What frustrates me most is the lack of clear vision from our leadership at Indiana State. If they have an actual plan in place, give us updates, give us a vision, give us something to end the constant guessing game and never ending string of questions. Don't just wait and see how everything shakes out. For once, make sure Indiana State is ahead of the game, not just reacting and trying to tread water. If you do that with something like football it will be noticed. If you don't, people will assume the football program isn't going to last and you'll never be able to find the funding to build a new stadium. Isn't that obvious?


----------



## bent20

niklz62 said:


> You know, I've been waiting for this game all week and Friday gets here which is kind of like my finish line for football anticipation and some writer decides that, during a great season, he will write an article about a tired subject in so doing takes a huge dinosaur size shit on my whole weekend.
> 
> You know who else is about as close to dropping football as we are?  Half of FCS.
> 
> I don't know how our budget compares to other places but we were ahead of a lot of schools in total budget.
> 
> I find it ABSOLUTELY STUNNING that this is the state of our program, which I suspect is doing better than it was a few years back.  I think the quotes from administrators were a bit of coach speak. I think they may have paraphrased their actual quotes "I ain't sayin shit"
> How in the world are the rest of comparable schools that either sucked or dropped football scholarships or football altogether jumping back in FCS or even going FBS and we are talking about what is going to happen.
> 
> I'll admit, Im not a Varsity Club member but I'm probably going to join pretty soon but I'm skeptical to do it immediately because I don't want people to throw out dropping football every time they need some more cash. I'm afraid it would be just like teachers unions threatening strikes in the middle of football season here. I have faith in RP and all the guys in the Athletic department. Maybe this article will shine a light on the need for a new stadium.
> 
> Winning tomorrow would give the program a lot more teeth if they tried to yank it.  7 wins in arguably the toughest MVC season ever.
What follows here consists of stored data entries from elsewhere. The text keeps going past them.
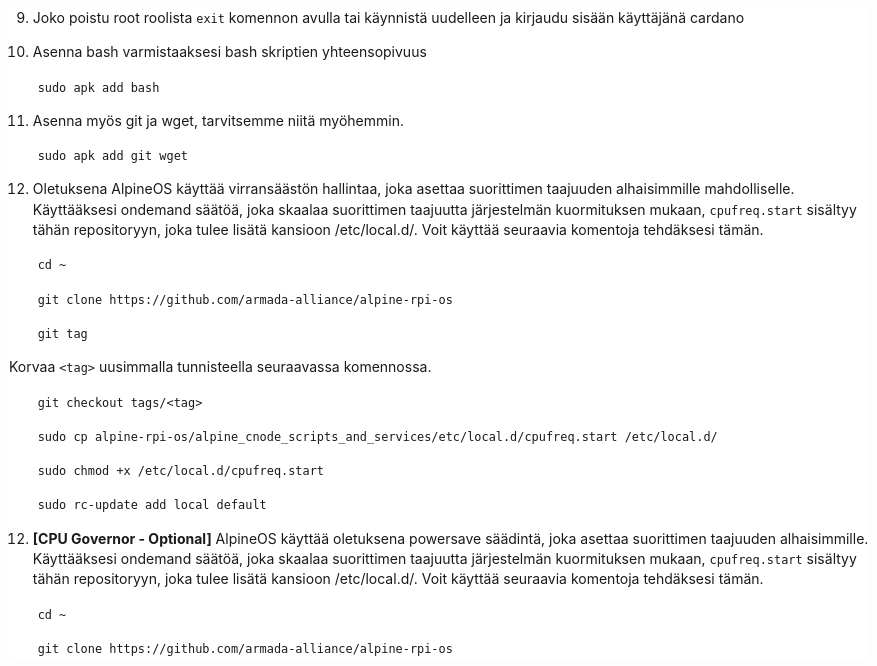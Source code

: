 9) Joko poistu root roolista `exit` komennon avulla tai käynnistä uudelleen ja kirjaudu sisään käyttäjänä cardano

10) Asenna bash varmistaaksesi bash skriptien yhteensopivuus

```
    sudo apk add bash
```

11) Asenna myös git ja wget, tarvitsemme niitä myöhemmin.

```
    sudo apk add git wget
```

12) Oletuksena AlpineOS käyttää virransäästön hallintaa, joka asettaa suorittimen taajuuden alhaisimmille mahdolliselle. Käyttääksesi ondemand säätöä, joka skaalaa suorittimen taajuutta järjestelmän kuormituksen mukaan, `cpufreq.start` sisältyy tähän repositoryyn, joka tulee lisätä kansioon /etc/local.d/. Voit käyttää seuraavia komentoja tehdäksesi tämän.

```
    cd ~
```

```
    git clone https://github.com/armada-alliance/alpine-rpi-os
```

```
    git tag
```

Korvaa `<tag>` uusimmalla tunnisteella seuraavassa komennossa.

```
    git checkout tags/<tag>
```

```
    sudo cp alpine-rpi-os/alpine_cnode_scripts_and_services/etc/local.d/cpufreq.start /etc/local.d/
```

```
    sudo chmod +x /etc/local.d/cpufreq.start
```

```
    sudo rc-update add local default
```

12) **[CPU Governor - Optional]** AlpineOS käyttää oletuksena powersave säädintä, joka asettaa suorittimen taajuuden alhaisimmille. Käyttääksesi ondemand säätöä, joka skaalaa suorittimen taajuutta järjestelmän kuormituksen mukaan, `cpufreq.start` sisältyy tähän repositoryyn, joka tulee lisätä kansioon /etc/local.d/. Voit käyttää seuraavia komentoja tehdäksesi tämän.

```
    cd ~
```

```
    git clone https://github.com/armada-alliance/alpine-rpi-os
```
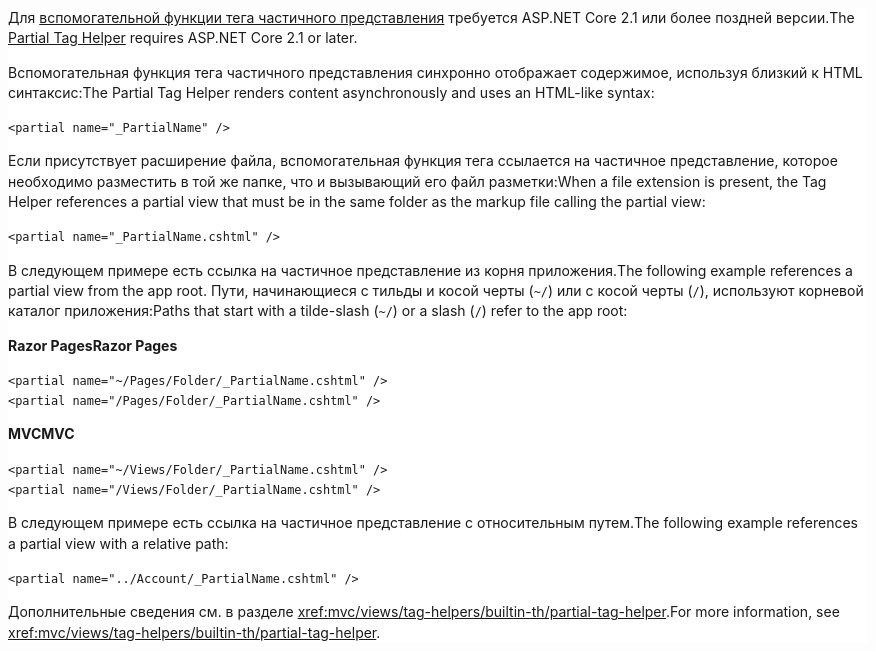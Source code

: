 <span data-ttu-id="0e17a-148">Для [вспомогательной функции тега частичного представления](xref:mvc/views/tag-helpers/builtin-th/partial-tag-helper) требуется ASP.NET Core 2.1 или более поздней версии.</span><span class="sxs-lookup"><span data-stu-id="0e17a-148">The [Partial Tag Helper](xref:mvc/views/tag-helpers/builtin-th/partial-tag-helper) requires ASP.NET Core 2.1 or later.</span></span>

<span data-ttu-id="0e17a-149">Вспомогательная функция тега частичного представления синхронно отображает содержимое, используя близкий к HTML синтаксис:</span><span class="sxs-lookup"><span data-stu-id="0e17a-149">The Partial Tag Helper renders content asynchronously and uses an HTML-like syntax:</span></span>

```cshtml
<partial name="_PartialName" />
```

<span data-ttu-id="0e17a-150">Если присутствует расширение файла, вспомогательная функция тега ссылается на частичное представление, которое необходимо разместить в той же папке, что и вызывающий его файл разметки:</span><span class="sxs-lookup"><span data-stu-id="0e17a-150">When a file extension is present, the Tag Helper references a partial view that must be in the same folder as the markup file calling the partial view:</span></span>

```cshtml
<partial name="_PartialName.cshtml" />
```

<span data-ttu-id="0e17a-151">В следующем примере есть ссылка на частичное представление из корня приложения.</span><span class="sxs-lookup"><span data-stu-id="0e17a-151">The following example references a partial view from the app root.</span></span> <span data-ttu-id="0e17a-152">Пути, начинающиеся с тильды и косой черты (`~/`) или с косой черты (`/`), используют корневой каталог приложения:</span><span class="sxs-lookup"><span data-stu-id="0e17a-152">Paths that start with a tilde-slash (`~/`) or a slash (`/`) refer to the app root:</span></span>

<span data-ttu-id="0e17a-153">**Razor Pages**</span><span class="sxs-lookup"><span data-stu-id="0e17a-153">**Razor Pages**</span></span>

```cshtml
<partial name="~/Pages/Folder/_PartialName.cshtml" />
<partial name="/Pages/Folder/_PartialName.cshtml" />
```

<span data-ttu-id="0e17a-154">**MVC**</span><span class="sxs-lookup"><span data-stu-id="0e17a-154">**MVC**</span></span>

```cshtml
<partial name="~/Views/Folder/_PartialName.cshtml" />
<partial name="/Views/Folder/_PartialName.cshtml" />
```

<span data-ttu-id="0e17a-155">В следующем примере есть ссылка на частичное представление с относительным путем.</span><span class="sxs-lookup"><span data-stu-id="0e17a-155">The following example references a partial view with a relative path:</span></span>

```cshtml
<partial name="../Account/_PartialName.cshtml" />
```

<span data-ttu-id="0e17a-156">Дополнительные сведения см. в разделе <xref:mvc/views/tag-helpers/builtin-th/partial-tag-helper>.</span><span class="sxs-lookup"><span data-stu-id="0e17a-156">For more information, see <xref:mvc/views/tag-helpers/builtin-th/partial-tag-helper>.</span></span>
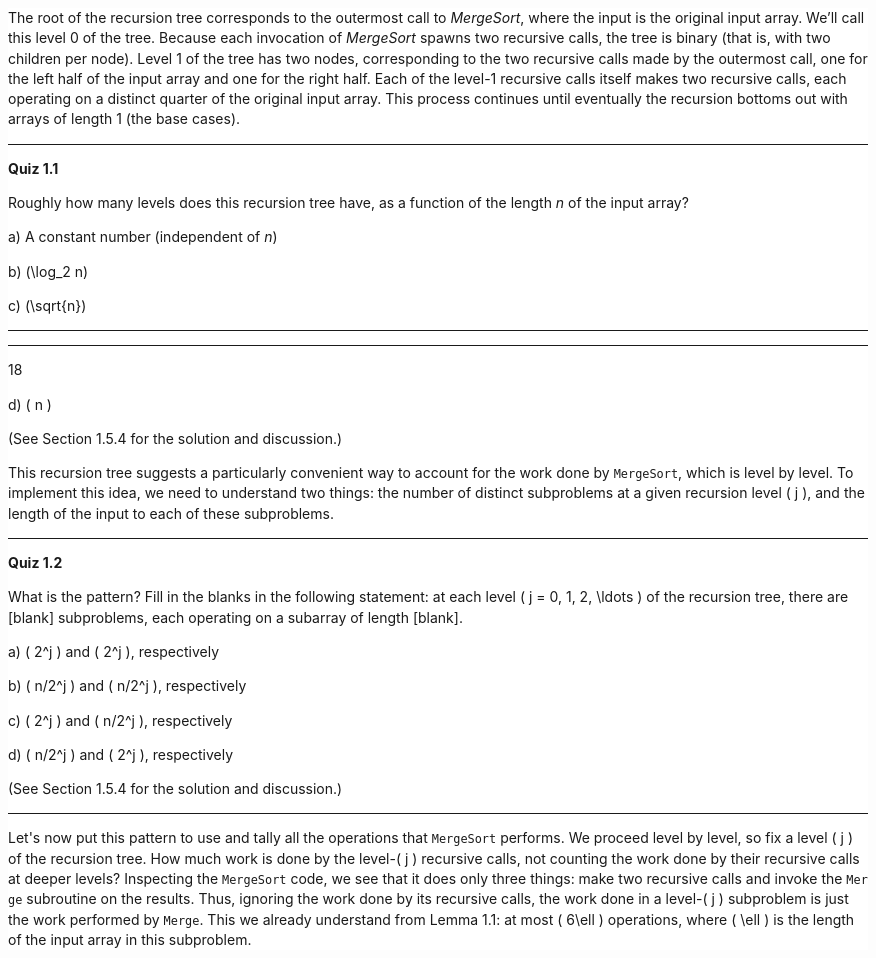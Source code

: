 The root of the recursion tree corresponds to the outermost call to *MergeSort*, where the input is the original input array. We’ll call this level 0 of the tree. Because each invocation of *MergeSort* spawns two recursive calls, the tree is binary (that is, with two children per node). Level 1 of the tree has two nodes, corresponding to the two recursive calls made by the outermost call, one for the left half of the input array and one for the right half. Each of the level-1 recursive calls itself makes two recursive calls, each operating on a distinct quarter of the original input array. This process continues until eventually the recursion bottoms out with arrays of length 1 (the base cases).

---

**Quiz 1.1**

Roughly how many levels does this recursion tree have, as a function of the length *n* of the input array?

a) A constant number (independent of *n*)

b) \(\log_2 n\)

c) \(\sqrt{n}\)

---
---

18

d) \( n \)

(See Section 1.5.4 for the solution and discussion.)

This recursion tree suggests a particularly convenient way to account for the work done by `MergeSort`, which is level by level. To implement this idea, we need to understand two things: the number of distinct subproblems at a given recursion level \( j \), and the length of the input to each of these subproblems.

---

**Quiz 1.2**

What is the pattern? Fill in the blanks in the following statement: at each level \( j = 0, 1, 2, \ldots \) of the recursion tree, there are [blank] subproblems, each operating on a subarray of length [blank].

a) \( 2^j \) and \( 2^j \), respectively

b) \( n/2^j \) and \( n/2^j \), respectively

c) \( 2^j \) and \( n/2^j \), respectively

d) \( n/2^j \) and \( 2^j \), respectively

(See Section 1.5.4 for the solution and discussion.)

---

Let's now put this pattern to use and tally all the operations that `MergeSort` performs. We proceed level by level, so fix a level \( j \) of the recursion tree. How much work is done by the level-\( j \) recursive calls, not counting the work done by their recursive calls at deeper levels? Inspecting the `MergeSort` code, we see that it does only three things: make two recursive calls and invoke the `Merge` subroutine on the results. Thus, ignoring the work done by its recursive calls, the work done in a level-\( j \) subproblem is just the work performed by `Merge`. This we already understand from Lemma 1.1: at most \( 6\ell \) operations, where \( \ell \) is the length of the input array in this subproblem.


[^5]: Discovered in 1960 by Anatoly Karatsuba, who at the time was a 23-year-old student.
[^17]: "Q.e.d." is an abbreviation for quod erat demonstrandum and means "that which was to be demonstrated." In mathematical writing, it is used at the end of a proof to mark its completion.
[^18]: More precise definitions are possible, but we won't need them.
[^21]: Food for thought: does it make your life easier if the number of digits of each integer is a power of 2?
[^22]: If you need help or want to compare notes with other readers, visit the discussion forums at www.algorithmsilluminated.org.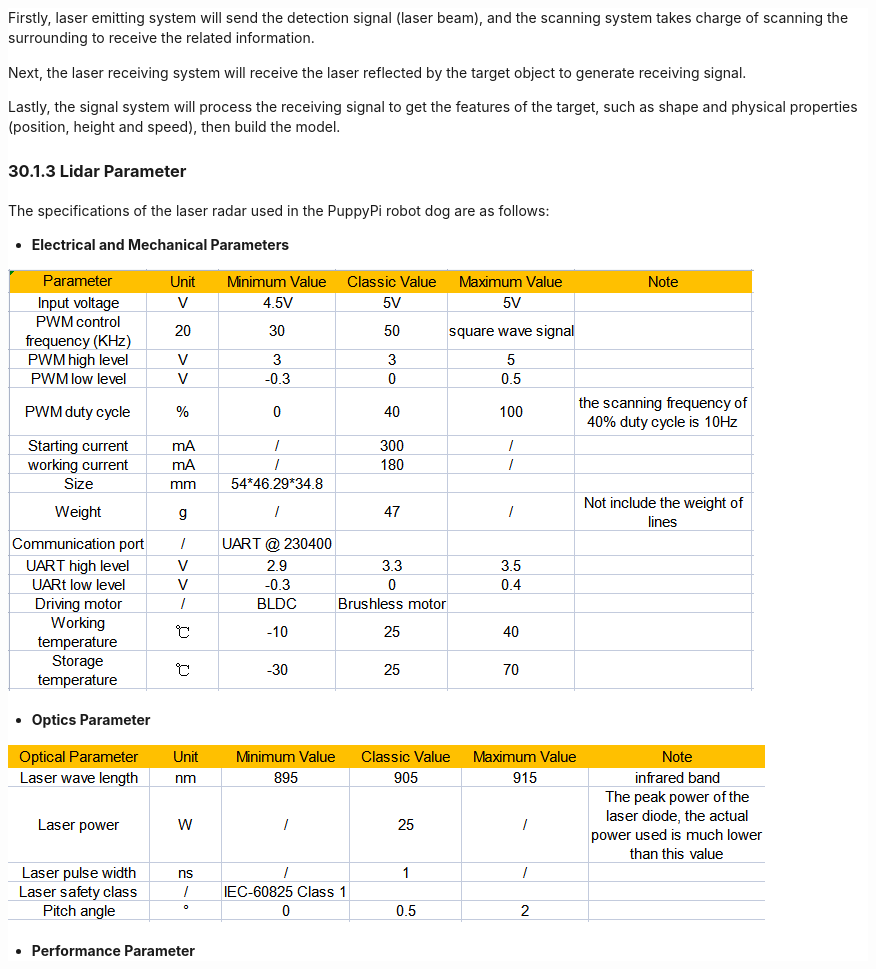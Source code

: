 Firstly, laser emitting system will send the detection signal (laser beam), and the scanning system takes charge of scanning the surrounding to receive the related information.

Next, the laser receiving system will receive the laser reflected by the target object to generate receiving signal.

Lastly, the signal system will process the receiving signal to get the features of the target, such as shape and physical properties (position, height and speed), then build the model.

### 30.1.3 Lidar Parameter

The specifications of the laser radar used in the PuppyPi robot dog are as follows:

* **Electrical and Mechanical Parameters**

<img class="common_img" src="../_static/media/chapter_30/section_1/image3.png"  />

* **Optics Parameter**

<img class="common_img" src="../_static/media/chapter_30/section_1/image4.png"  />

* **Performance Parameter**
I understand where you're coming from and I wish he'd actually cover the team, too, rather than choose now to rehash the state of our program. But at least it does raise the point that we need more alumni support. We need those people in Indy, who graduate from ISU and then turn their backs on the university, to acknowledge what we have. That said, I understand why they do turn their backs. I get tired of everyone in and around ISU taking a shit on themselves. We can ask our sports teams to win all the games they can but it won't change anything until the people at the university start to change the culture, the overall morale of the institution. The football team ends up becoming the poster boy for all things sad and disappointing at state and then when they do well, we expect them to put all of that on their shoulders and overcome all of the problems we have, to prove we're better than WE think we are. Sorry if that sounds big and overly dramatic, but it really is the truth.


----------



## 4Q_iu

bent20 said:


> You call that proactive? They have a plan they seem to be acting on at a snail's pace, it exists somewhere on the Internet and that's enough for you? Some of these people are making six figures and you're good with that being the best they can offer? There are people with strategies for winning the lottery that have a better chance of success than we do if our leaders are content to create a plan, stick it up on the Internet and then just let it sit there, providing no further vision or updates for the alumni who would potentially be inspired to fund said plans.




Well --- since you're ready to fund the new stadium, send Dr Bradley that sack of cash.

if you DON'T have that bag of cash... what do YOU need to see before YOU send in that check for $100M?

- they have the land (or most of it)

if we CAN'T sustain the football team, is it really necessary to build a $100M football stadium?


----------



## shootingsycamore

IndyTreeFan said:


> FYI...last week we got hot chocolate and hot apple cider delivered to our seats.  The two kids selling it were all over the stadium, so they must have run out every time they got near you!  :lol:
> 
> I think your model would work well.  Most fans are under no illusions that their school is going to compete for a spot in the college football playoff.  I would hope we could stay in the MVFC, though, since that's a better conference than any other option we'd have.  I could see realignment moving us to the MAC, though, which would make Bally and some of the other more seasoned alumni very, very happy!!!
> 
> I have thought for some time that the non-P5 football schools will join with the top tier of FCS (MVFC, CAA, Big Sky) to form a new division that will continue with a playoff structure that is already in place.  I could see a change in scholarships to 74 for schools in this new tier.  We have stated our desire to be in that "second level" of football, so to do so would require a new stadium, with new marketing.  That's why I think we should get started on fundraising for the new stadium NOW.  If the landscape changes to the point where we're out of football, I think that happens before we've sunk shovel #1 into the ground.
> 
> Announce your plans and start selling bricks for the plaza area outside the stadium for $100 each, for which you can have them engraved with some text of your choice.
> 
> Above all, I'd like to see some FIGHT out of ISU for a change, rather than just bellyaching.  Let's plan for what's going to happen, and then work with our peer institutions to MAKE it happen.
> 
> Oh yes, and ISU should hire some real marketing professionals to make this all work.  Not athletics employees, not Nelligan, but professionals who know how to develop and audience and sell a product.  That would be a must.  Hey, you've gotta spend money to make money...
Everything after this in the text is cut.